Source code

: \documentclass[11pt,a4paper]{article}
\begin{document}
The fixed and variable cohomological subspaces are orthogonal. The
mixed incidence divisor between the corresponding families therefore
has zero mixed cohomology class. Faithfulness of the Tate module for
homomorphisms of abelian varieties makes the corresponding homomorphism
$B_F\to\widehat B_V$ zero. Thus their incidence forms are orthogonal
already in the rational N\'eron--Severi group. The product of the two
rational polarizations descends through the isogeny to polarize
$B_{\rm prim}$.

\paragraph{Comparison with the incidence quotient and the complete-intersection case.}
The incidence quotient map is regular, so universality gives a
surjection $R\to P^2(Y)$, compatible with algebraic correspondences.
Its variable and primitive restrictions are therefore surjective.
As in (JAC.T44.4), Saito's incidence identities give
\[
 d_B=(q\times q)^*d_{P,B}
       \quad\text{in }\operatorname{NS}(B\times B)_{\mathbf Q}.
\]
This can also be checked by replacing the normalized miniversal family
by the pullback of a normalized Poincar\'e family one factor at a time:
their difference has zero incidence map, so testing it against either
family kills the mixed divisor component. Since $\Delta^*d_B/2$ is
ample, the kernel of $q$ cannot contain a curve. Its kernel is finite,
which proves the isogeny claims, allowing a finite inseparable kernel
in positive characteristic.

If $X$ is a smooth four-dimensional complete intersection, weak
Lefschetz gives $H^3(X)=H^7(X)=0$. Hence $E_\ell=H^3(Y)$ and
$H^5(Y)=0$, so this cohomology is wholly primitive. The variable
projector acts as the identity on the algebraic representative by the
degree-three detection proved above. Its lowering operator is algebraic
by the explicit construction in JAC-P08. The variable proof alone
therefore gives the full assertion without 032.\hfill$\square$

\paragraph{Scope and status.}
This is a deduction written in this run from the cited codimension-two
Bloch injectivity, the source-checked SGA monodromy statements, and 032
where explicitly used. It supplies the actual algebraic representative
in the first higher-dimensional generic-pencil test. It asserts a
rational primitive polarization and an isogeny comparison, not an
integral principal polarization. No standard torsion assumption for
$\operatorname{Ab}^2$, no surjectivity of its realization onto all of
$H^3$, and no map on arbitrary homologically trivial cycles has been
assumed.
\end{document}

— Work order —
Return, from the material above, each line holding the string "isogeny".

— Response below —
rational polarizations descends through the isogeny to polarize
which proves the isogeny claims, allowing a finite inseparable kernel
rational primitive polarization and an isogeny comparison, not an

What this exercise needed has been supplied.